What you need to do: Send back all of the data, word for word.

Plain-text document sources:
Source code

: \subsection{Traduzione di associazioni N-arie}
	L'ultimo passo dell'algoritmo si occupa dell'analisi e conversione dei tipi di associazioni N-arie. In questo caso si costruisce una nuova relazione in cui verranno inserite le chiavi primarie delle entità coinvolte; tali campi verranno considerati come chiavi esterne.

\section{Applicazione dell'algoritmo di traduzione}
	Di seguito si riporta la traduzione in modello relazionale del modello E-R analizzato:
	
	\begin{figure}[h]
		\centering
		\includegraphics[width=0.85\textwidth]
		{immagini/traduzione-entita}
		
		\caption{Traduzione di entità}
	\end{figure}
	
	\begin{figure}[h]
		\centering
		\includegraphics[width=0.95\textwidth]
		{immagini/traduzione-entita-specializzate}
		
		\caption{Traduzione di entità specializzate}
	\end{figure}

Output below:
Source code

: \subsection{Traduzione di associazioni N-arie}
	L'ultimo passo dell'algoritmo si occupa dell'analisi e conversione dei tipi di associazioni N-arie. In questo caso si costruisce una nuova relazione in cui verranno inserite le chiavi primarie delle entità coinvolte; tali campi verranno considerati come chiavi esterne.

\section{Applicazione dell'algoritmo di traduzione}
	Di seguito si riporta la traduzione in modello relazionale del modello E-R analizzato:
	
	\begin{figure}[h]
		\centering
		\includegraphics[width=0.85\textwidth]
		{immagini/traduzione-entita}
		
		\caption{Traduzione di entità}
	\end{figure}
	
	\begin{figure}[h]
		\centering
		\includegraphics[width=0.95\textwidth]
		{immagini/traduzione-entita-specializzate}
		
		\caption{Traduzione di entità specializzate}
	\end{figure}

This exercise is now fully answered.